PROBLEM STATEMENT: Beginning at the line that contains "better with OPR", write out each remaining line of the entries below exactly as it stands.
● ● ● ● ●
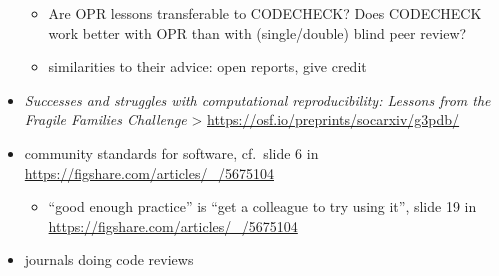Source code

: \documentclass[12pt]{article}
\begin{document}
\begin{itemize}
  \begin{itemize}
  \item
    Are OPR lessons transferable to CODECHECK? Does CODECHECK work
    better with OPR than with (single/double) blind peer review?
  \item
    similarities to their advice: open reports, give credit
  \end{itemize}
\item
  \emph{Successes and struggles with computational reproducibility:
  Lessons from the Fragile Families Challenge} \textgreater{}
  \url{https://osf.io/preprints/socarxiv/g3pdb/}
\item
  community standards for software, cf.~slide 6 in
  \url{https://figshare.com/articles/_/5675104}

  \begin{itemize}
  \item
    ``good enough practice'' is ``get a colleague to try using it'',
    slide 19 in \url{https://figshare.com/articles/_/5675104}
  \end{itemize}
\item
  journals doing code reviews


\end{itemize}
\end{document}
● ● ● ● ●
ANSWER TO THE EXERCISE:
    better with OPR than with (single/double) blind peer review?
  \item
    similarities to their advice: open reports, give credit
  \end{itemize}
\item
  \emph{Successes and struggles with computational reproducibility:
  Lessons from the Fragile Families Challenge} \textgreater{}
  \url{https://osf.io/preprints/socarxiv/g3pdb/}
\item
  community standards for software, cf.~slide 6 in
  \url{https://figshare.com/articles/_/5675104}

  \begin{itemize}
  \item
    ``good enough practice'' is ``get a colleague to try using it'',
    slide 19 in \url{https://figshare.com/articles/_/5675104}
  \end{itemize}
\item
  journals doing code reviews


\end{itemize}
\end{document}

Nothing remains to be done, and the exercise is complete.